Reproduce the records starting at the line that contains "is actually equivalent to" and running to the last line, exactly and in full.

===== Source material

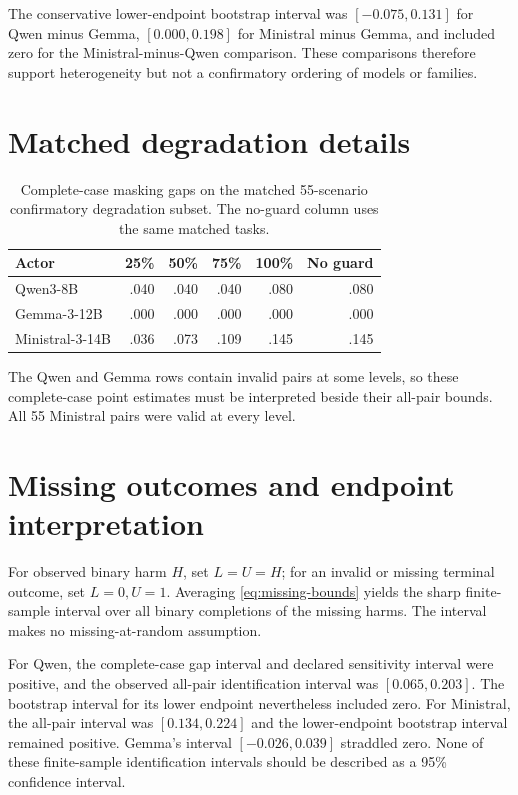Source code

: \documentclass{article}
\begin{document}
The conservative lower-endpoint bootstrap interval was $[-0.075,0.131]$ for Qwen minus Gemma,
$[0.000,0.198]$ for Ministral minus Gemma, and included zero for the Ministral-minus-Qwen
comparison. These comparisons therefore support heterogeneity but not a confirmatory ordering of
models or families.

\section{Matched degradation details}
\label{app:degradation}

\begin{table}[h]
\caption{Complete-case masking gaps on the matched 55-scenario confirmatory degradation subset.
The no-guard column uses the same matched tasks.}
\centering
\small
\begin{tabular}{lrrrrr}
\toprule
Actor & 25\% & 50\% & 75\% & 100\% & No guard \\
\midrule
Qwen3-8B & .040 & .040 & .040 & .080 & .080 \\
Gemma-3-12B & .000 & .000 & .000 & .000 & .000 \\
Ministral-3-14B & .036 & .073 & .109 & .145 & .145 \\
\bottomrule
\end{tabular}
\end{table}

The Qwen and Gemma rows contain invalid pairs at some levels, so these complete-case point
estimates must be interpreted beside their all-pair bounds. All 55 Ministral pairs were valid at
every level.

\section{Missing outcomes and endpoint interpretation}
\label{app:missingness}

For observed binary harm $H$, set $L=U=H$; for an invalid or missing terminal outcome, set
$L=0,U=1$. Averaging \cref{eq:missing-bounds} yields the sharp finite-sample interval over all
binary completions of the missing harms. The interval makes no missing-at-random assumption.

For Qwen, the complete-case gap interval and declared sensitivity interval were positive, and the
observed all-pair identification interval was $[0.065,0.203]$. The bootstrap interval for its
lower endpoint nevertheless included zero. For Ministral, the all-pair interval was
$[0.134,0.224]$ and the lower-endpoint bootstrap interval remained positive. Gemma's interval
$[-0.026,0.039]$ straddled zero. None of these finite-sample identification intervals should be
described as a 95\% confidence interval.
\end{document}
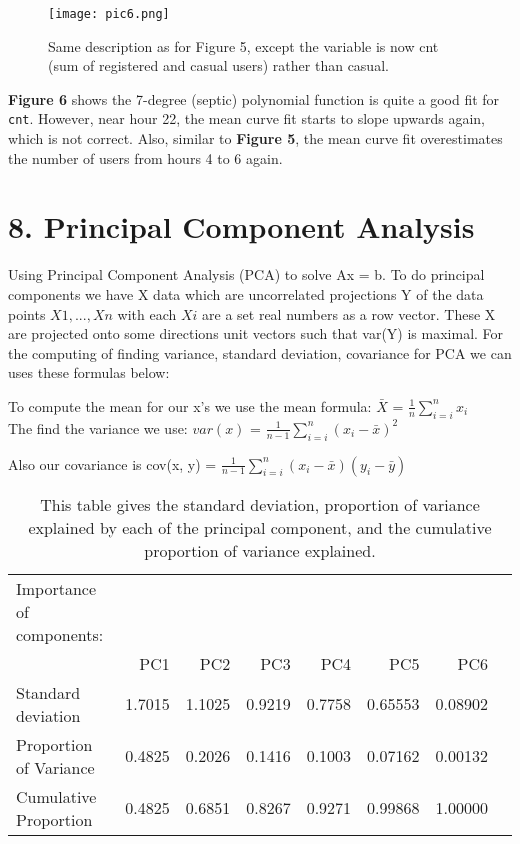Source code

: \documentclass[
]{article}
\begin{document}
\newpage

\begin{figure}
\centering
\texttt{[image: pic6.png]}
\caption{Same description as for Figure 5, except the variable is now cnt (sum of registered and casual users) rather than casual.}
\end{figure}

\textbf{Figure 6} shows the 7-degree (septic) polynomial function is quite a good fit for \texttt{cnt}. However, near hour 22, the mean curve fit starts to slope upwards again, which is not correct. Also, similar to \textbf{Figure 5}, the mean curve fit overestimates the number of users from hours 4 to 6 again.

\hypertarget{principle component analysis}{%
\section{8. Principal Component Analysis }\label{principle componenet analysis}}
Using Principal Component Analysis (PCA) to solve Ax = b. To do principal components we have X data which are uncorrelated projections Y of the data points $X1,
..., Xn$ with each $Xi$ are a set real numbers as a row vector. These X are projected onto some directions unit vectors such that var(Y) is maximal. For the computing of finding variance, standard deviation, covariance for PCA we can uses these formulas below: 

To compute the mean for our x's we use the mean formula: $\bar{X}$ = \( \frac{1}{n} \sum_{i=i}^{n} x_{i} \) \\ 

The find the variance we use: $var(x)$ = \(\frac{1}{n-1} \sum_{i=i}^{n} (x_{i} - \bar{x})^2\)

Also our covariance is cov(x, y) = \(\frac{1}{n-1} \sum_{i=i}^{n} (x_{i} - \bar{x})(y_{i} - \bar{y})\)


\begin{longtable}[]{@{}lrrrrrrr@{}}
\caption{This table gives the standard deviation, proportion of variance explained by each of the principal component, and the cumulative proportion of variance explained.}\tabularnewline
\toprule
Importance of components:\tabularnewline
&PC1 & PC2 &   PC3 &   PC4 &    PC5  &   PC6\tabularnewline
\midrule
\endfirsthead
\toprule
Standard deviation & 1.7015 & 1.1025 & 0.9219 & 0.7758 & 0.65553 & 0.08902\tabularnewline
Proportion of Variance & 0.4825 & 0.2026 & 0.1416 & 0.1003 & 0.07162 & 0.00132\tabularnewline
Cumulative Proportion & 0.4825 & 0.6851 & 0.8267 & 0.9271 & 0.99868 & 1.00000\tabularnewline
\bottomrule
\end{longtable}
\newpage
\end{document}
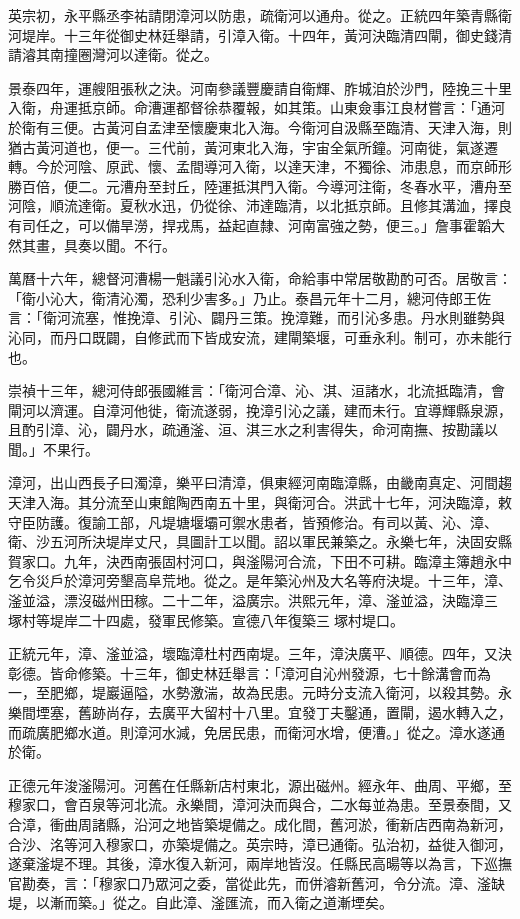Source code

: 英宗初，永平縣丞李祐請閉漳河以防患，疏衛河以通舟。從之。正統四年築青縣衛河堤岸。十三年從御史林廷舉請，引漳入衛。十四年，黃河決臨清四閘，御史錢清請濬其南撞圈灣河以達衛。從之。

景泰四年，運艘阻張秋之決。河南參議豐慶請自衛輝、胙城洎於沙門，陸挽三十里入衛，舟運抵京師。命漕運都督徐恭覆報，如其策。山東僉事江良材嘗言：「通河於衛有三便。古黃河自孟津至懷慶東北入海。今衛河自汲縣至臨清、天津入海，則猶古黃河道也，便一。三代前，黃河東北入海，宇宙全氣所鐘。河南徙，氣遂遷轉。今於河陰、原武、懷、孟間導河入衛，以達天津，不獨徐、沛患息，而京師形勝百倍，便二。元漕舟至封丘，陸運抵淇門入衛。今導河注衛，冬春水平，漕舟至河陰，順流達衛。夏秋水迅，仍從徐、沛達臨清，以北抵京師。且修其溝洫，擇良有司任之，可以備旱澇，捍戎馬，益起直隸、河南富強之勢，便三。」詹事霍韜大然其畫，具奏以聞。不行。

萬曆十六年，總督河漕楊一魁議引沁水入衛，命給事中常居敬勘酌可否。居敬言：「衛小沁大，衛清沁濁，恐利少害多。」乃止。泰昌元年十二月，總河侍郎王佐言：「衛河流塞，惟挽漳、引沁、闢丹三策。挽漳難，而引沁多患。丹水則雖勢與沁同，而丹口既闢，自修武而下皆成安流，建閘築堰，可垂永利。制可，亦未能行也。

崇禎十三年，總河侍郎張國維言：「衛河合漳、沁、淇、洹諸水，北流抵臨清，會閘河以濟運。自漳河他徙，衛流遂弱，挽漳引沁之議，建而未行。宜導輝縣泉源，且酌引漳、沁，闢丹水，疏通滏、洹、淇三水之利害得失，命河南撫、按勘議以聞。」不果行。

漳河，出山西長子曰濁漳，樂平曰清漳，俱東經河南臨漳縣，由畿南真定、河間趨天津入海。其分流至山東館陶西南五十里，與衛河合。洪武十七年，河決臨漳，敕守臣防護。復諭工部，凡堤塘堰壩可禦水患者，皆預修治。有司以黃、沁、漳、衛、沙五河所決堤岸丈尺，具圖計工以聞。詔以軍民兼築之。永樂七年，決固安縣賀家口。九年，決西南張固村河口，與滏陽河合流，下田不可耕。臨漳主簿趙永中乞令災戶於漳河旁墾高阜荒地。從之。是年築沁州及大名等府決堤。十三年，漳、滏並溢，漂沒磁州田稼。二十二年，溢廣宗。洪熙元年，漳、滏並溢，決臨漳三塚村等堤岸二十四處，發軍民修築。宣德八年復築三塚村堤口。

正統元年，漳、滏並溢，壞臨漳杜村西南堤。三年，漳決廣平、順德。四年，又決彰德。皆命修築。十三年，御史林廷舉言：「漳河自沁州發源，七十餘溝會而為一，至肥鄉，堤巖逼隘，水勢激湍，故為民患。元時分支流入衛河，以殺其勢。永樂間堙塞，舊跡尚存，去廣平大留村十八里。宜發丁夫鑿通，置閘，遏水轉入之，而疏廣肥鄉水道。則漳河水減，免居民患，而衛河水增，便漕。」從之。漳水遂通於衛。

正德元年浚滏陽河。河舊在任縣新店村東北，源出磁州。經永年、曲周、平鄉，至穆家口，會百泉等河北流。永樂間，漳河決而與合，二水每並為患。至景泰間，又合漳，衝曲周諸縣，沿河之地皆築堤備之。成化間，舊河淤，衝新店西南為新河，合沙、洺等河入穆家口，亦築堤備之。英宗時，漳已通衛。弘治初，益徙入御河，遂棄滏堤不理。其後，漳水復入新河，兩岸地皆沒。任縣民高暘等以為言，下巡撫官勘奏，言：「穆家口乃眾河之委，當從此先，而併濬新舊河，令分流。漳、滏缺堤，以漸而築。」從之。自此漳、滏匯流，而入衛之道漸堙矣。

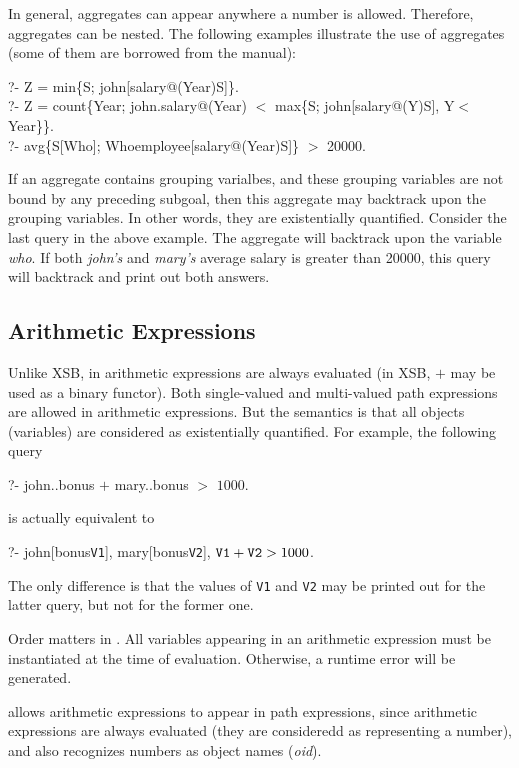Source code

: \documentclass[11pt]{report}
\begin{document}
In general, aggregates can appear anywhere a number is allowed. Therefore, aggregates can
be nested. The following examples illustrate the use of aggregates (some of them are borrowed
from the \FLORID manual):
\begin{qrules}
?- Z = min\{S; john[salary@(Year){\fd}S]\}. \\
?- Z = count\{Year; john.salary@(Year) $<$ max\{S; john[salary@(Y){\fd}S], Y$<$Year\}\}. \\
?- avg\{S[Who]; Who{\isa}employee[salary@(Year){\fd}S]\} $>$ 20000.
\end{qrules}

If an aggregate contains grouping varialbes, and these grouping variables are not bound
by any preceding subgoal, then this aggregate may backtrack upon the grouping variables. In
other words, they are existentially quantified. Consider the last query in the above example.
The aggregate will backtrack upon the variable {\it who}. If both {\it john's} and {\it mary's}
average salary is greater than 20000, this query will backtrack and print out both answers.

\subsection{Arithmetic Expressions}

Unlike XSB, in \FLORA arithmetic expressions are always evaluated (in XSB, $+$ may be used
as a binary functor). Both single-valued and multi-valued path expressions are allowed in
arithmetic expressions. But the semantics is that all objects (variables) are considered as
existentially quantified. For example, the following query
\begin{qrules}
?- john..bonus $+$ mary..bonus $>$ $1000$.
\end{qrules}
is actually equivalent to
\begin{qrules}
?- john[bonus{\mvd}{\tt V1}], mary[bonus{\mvd}{\tt V2}], ${\tt V1}+{\tt V2} > 1000$.
\end{qrules}
The only difference is that the values of {\tt V1} and {\tt V2} may be printed out for the
latter query, but not for the former one.

Order matters in \FLORA. All variables appearing in an arithmetic expression must be
instantiated at the time of evaluation. Otherwise, a runtime error will be generated.

\FLORA allows arithmetic expressions to appear in path expressions, since arithmetic
expressions are always evaluated (they are consideredd as representing a number), and \FLORA
also recognizes numbers as object names ({\it oid}).
\end{document}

==========

Your response:
is actually equivalent to
\begin{qrules}
?- john[bonus{\mvd}{\tt V1}], mary[bonus{\mvd}{\tt V2}], ${\tt V1}+{\tt V2} > 1000$.
\end{qrules}
The only difference is that the values of {\tt V1} and {\tt V2} may be printed out for the
latter query, but not for the former one.

Order matters in \FLORA. All variables appearing in an arithmetic expression must be
instantiated at the time of evaluation. Otherwise, a runtime error will be generated.

\FLORA allows arithmetic expressions to appear in path expressions, since arithmetic
expressions are always evaluated (they are consideredd as representing a number), and \FLORA
also recognizes numbers as object names ({\it oid}).
\end{document}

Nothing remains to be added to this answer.